Minister for Justice Helen McEntee has described domestic, sexual and gender-based violence as "heinous" crimes, telling the Dáil that it has "not been as easy as I would have liked" to meet victims due to the Covid-19 pandemic.

However, she expressed determination to "meet people in person", saying to victims: "I urge them to reach out - when it is safe to do so."

Sinn Féin leader Mary Lou McDonald said such violence was an "epidemic in our society", adding part of that was due to its "insidious" nature.

She said it was "shameful" that Ireland is the only EU country which is party to the Istanbul Convention and seeks to provide one shelter space for every 10,000 people, rather than 10,000 women.

Her colleague Martin Kenny said the Government needed to provide adequate training for gardaí, saying the "unfortunate experience of victims is that many have felt let down".

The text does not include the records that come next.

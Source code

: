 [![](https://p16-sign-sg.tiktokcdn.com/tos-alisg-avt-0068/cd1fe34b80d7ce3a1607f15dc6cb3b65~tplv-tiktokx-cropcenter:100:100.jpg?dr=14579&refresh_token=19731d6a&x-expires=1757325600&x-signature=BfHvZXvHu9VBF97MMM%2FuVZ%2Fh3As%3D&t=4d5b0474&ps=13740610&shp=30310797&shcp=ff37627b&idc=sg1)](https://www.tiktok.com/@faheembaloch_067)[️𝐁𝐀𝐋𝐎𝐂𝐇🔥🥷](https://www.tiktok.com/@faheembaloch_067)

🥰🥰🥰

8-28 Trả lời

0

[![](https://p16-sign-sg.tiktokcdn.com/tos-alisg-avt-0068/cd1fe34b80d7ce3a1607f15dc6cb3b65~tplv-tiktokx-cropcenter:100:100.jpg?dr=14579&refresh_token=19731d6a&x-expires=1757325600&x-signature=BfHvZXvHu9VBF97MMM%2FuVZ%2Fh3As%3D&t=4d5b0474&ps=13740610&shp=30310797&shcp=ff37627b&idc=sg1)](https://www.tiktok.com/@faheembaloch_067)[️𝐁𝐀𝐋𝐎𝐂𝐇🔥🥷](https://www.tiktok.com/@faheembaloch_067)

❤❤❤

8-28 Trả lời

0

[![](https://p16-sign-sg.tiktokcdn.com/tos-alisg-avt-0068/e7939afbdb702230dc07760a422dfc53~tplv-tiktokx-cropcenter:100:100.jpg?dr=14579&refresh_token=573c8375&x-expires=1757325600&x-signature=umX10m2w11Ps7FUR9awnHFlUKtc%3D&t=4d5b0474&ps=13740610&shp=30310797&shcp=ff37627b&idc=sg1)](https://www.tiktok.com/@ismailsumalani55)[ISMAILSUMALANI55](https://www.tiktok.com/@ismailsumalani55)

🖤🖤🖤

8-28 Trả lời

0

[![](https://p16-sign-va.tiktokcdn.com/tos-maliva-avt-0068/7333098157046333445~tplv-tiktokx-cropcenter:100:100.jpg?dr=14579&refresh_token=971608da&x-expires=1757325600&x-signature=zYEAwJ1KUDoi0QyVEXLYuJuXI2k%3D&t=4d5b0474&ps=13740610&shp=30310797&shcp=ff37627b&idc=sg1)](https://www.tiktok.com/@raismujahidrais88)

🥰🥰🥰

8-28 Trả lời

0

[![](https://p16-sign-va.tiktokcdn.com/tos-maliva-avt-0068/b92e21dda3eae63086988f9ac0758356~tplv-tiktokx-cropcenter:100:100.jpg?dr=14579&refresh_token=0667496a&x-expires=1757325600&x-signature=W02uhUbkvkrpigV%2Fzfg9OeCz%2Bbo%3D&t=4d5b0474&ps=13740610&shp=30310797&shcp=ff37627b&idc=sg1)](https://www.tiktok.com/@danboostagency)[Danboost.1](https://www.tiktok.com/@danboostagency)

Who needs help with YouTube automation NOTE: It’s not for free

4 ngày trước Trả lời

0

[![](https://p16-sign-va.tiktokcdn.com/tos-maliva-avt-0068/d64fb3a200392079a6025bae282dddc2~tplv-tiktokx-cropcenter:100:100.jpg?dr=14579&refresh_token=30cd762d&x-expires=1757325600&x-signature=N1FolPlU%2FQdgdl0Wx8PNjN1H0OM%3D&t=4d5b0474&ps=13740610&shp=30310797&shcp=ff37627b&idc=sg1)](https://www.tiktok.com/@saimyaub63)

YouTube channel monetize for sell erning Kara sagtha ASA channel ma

Labour's Duncan Smith said the increase in reports of domestic violence during the pandemic was "not a surprise" to people dealing with abuse - because "victims have nowhere to go".

Independent Galway TD Catherine Connolly said the Government can't "talk about domestic violence" unless there is a "safe place for women to go to". She called on Ms McEntee to make that her "number one priority".

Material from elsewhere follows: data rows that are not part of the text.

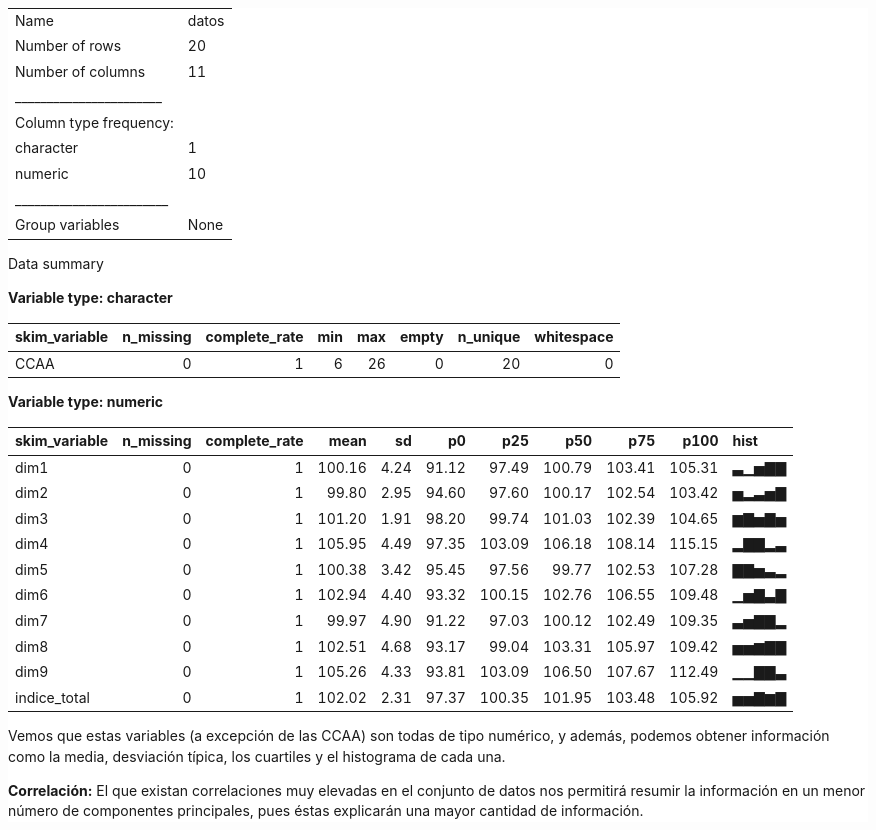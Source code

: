 |                                                  |       |
|:-------------------------------------------------|:------|
| Name                                             | datos |
| Number of rows                                   | 20    |
| Number of columns                                | 11    |
| \_\_\_\_\_\_\_\_\_\_\_\_\_\_\_\_\_\_\_\_\_\_\_   |       |
| Column type frequency:                           |       |
| character                                        | 1     |
| numeric                                          | 10    |
| \_\_\_\_\_\_\_\_\_\_\_\_\_\_\_\_\_\_\_\_\_\_\_\_ |       |
| Group variables                                  | None  |

Data summary

**Variable type: character**

| skim_variable | n_missing | complete_rate | min | max | empty | n_unique | whitespace |
|:-------------|---------:|-------------:|----:|----:|------:|--------:|----------:|
| CCAA          |         0 |             1 |   6 |  26 |     0 |       20 |          0 |

**Variable type: numeric**

| skim_variable | n_missing | complete_rate |   mean |   sd |    p0 |    p25 |    p50 |    p75 |   p100 | hist  |
|:----------|-------:|----------:|-----:|----:|-----:|-----:|-----:|-----:|-----:|:-----|
| dim1          |         0 |             1 | 100.16 | 4.24 | 91.12 |  97.49 | 100.79 | 103.41 | 105.31 | ▃▁▅▇▇ |
| dim2          |         0 |             1 |  99.80 | 2.95 | 94.60 |  97.60 | 100.17 | 102.54 | 103.42 | ▅▂▃▅▇ |
| dim3          |         0 |             1 | 101.20 | 1.91 | 98.20 |  99.74 | 101.03 | 102.39 | 104.65 | ▆▇▅▇▅ |
| dim4          |         0 |             1 | 105.95 | 4.49 | 97.35 | 103.09 | 106.18 | 108.14 | 115.15 | ▂▇▇▂▃ |
| dim5          |         0 |             1 | 100.38 | 3.42 | 95.45 |  97.56 |  99.77 | 102.53 | 107.28 | ▇▇▅▃▂ |
| dim6          |         0 |             1 | 102.94 | 4.40 | 93.32 | 100.15 | 102.76 | 106.55 | 109.48 | ▁▅▇▃▇ |
| dim7          |         0 |             1 |  99.97 | 4.90 | 91.22 |  97.03 | 100.12 | 102.49 | 109.35 | ▃▅▇▇▂ |
| dim8          |         0 |             1 | 102.51 | 4.68 | 93.17 |  99.04 | 103.31 | 105.97 | 109.42 | ▅▅▆▇▇ |
| dim9          |         0 |             1 | 105.26 | 4.33 | 93.81 | 103.09 | 106.50 | 107.67 | 112.49 | ▁▁▇▇▃ |
| indice_total  |         0 |             1 | 102.02 | 2.31 | 97.37 | 100.35 | 101.95 | 103.48 | 105.92 | ▅▅▇▆▇ |

Vemos que estas variables (a excepción de las CCAA) son todas de tipo
numérico, y además, podemos obtener información como la media,
desviación típica, los cuartiles y el histograma de cada una.

**Correlación:** El que existan correlaciones muy elevadas en el
conjunto de datos nos permitirá resumir la información en un menor
número de componentes principales, pues éstas explicarán una mayor
cantidad de información.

People Before Profit TD Bríd Smith said it was an "utter disgrace" that 63 organisations were providing different forms of assistance to victims - she said the provision of such care was a "fundamental role of State services".

The Minister for Children, Equality, Disability, Integration and Youth, Roderic O'Gorman, said €30m will go towards domestic, sexual, and gender based violence next year through funds allocated to Tusla.

Mr O'Gorman said he and his department officials had engaged with senior Tusla management regarding its business plan for next year. The child and family agency received an extra €61m in Budget 2021, bringing its total funding to total of €878m.

The Minister told the Dáil he already made it clear that he wanted to focus investment on services supporting the most vulnerable in the community, particularly during Covid-19.

Commending organisations that are working on the frontline, Mr O'Gorman noted specific risks to victims of domestic violence during the pandemic - such as social isolation and the particular vulnerability of DSGBV victims, which presents additional challenges in accessing supports.

He said that over 75% of referrals to Tusla social workers involve domestic violence, and he strongly supports the work of Tusla and its funded service providers.

Mr O'Gorman also took the opportunity to condemn image-based violence, saying that under no circumstances should any photographs of an intimate or sexual nature be shared online without the consent of the individual involved.

He said the sexual exploitation happening online is incredibly harmful to those whose images have been shared into groups and posted online.

He described it as a violation of privacy and intimacy at the highest level and said there must be a "zero-tolerance approach to revenge porn and any abuse of this nature."

Labour's Duncan Smith described it as "degenerate and scummy."

Social Democrats TD Holly Cairns said: "I would like to send a clear message to anyone whose images have been shared without your consent - it is not your fault; you didn't do anything wrong; and you're not to blame." 

However she added: "... despite warnings by campaigners, image-based sexual abuse is still not a crime here. So these violations of women have been facilitated by inadequate policy and inaction." 

Fine Gael TD Neale Richmond said men needed to call out the sharing of intimate images without consent.

He said the practice was "absolutely abhorrent" and men needed to say: "You are sharing the personal private details of a friend or someone's sister or daughter."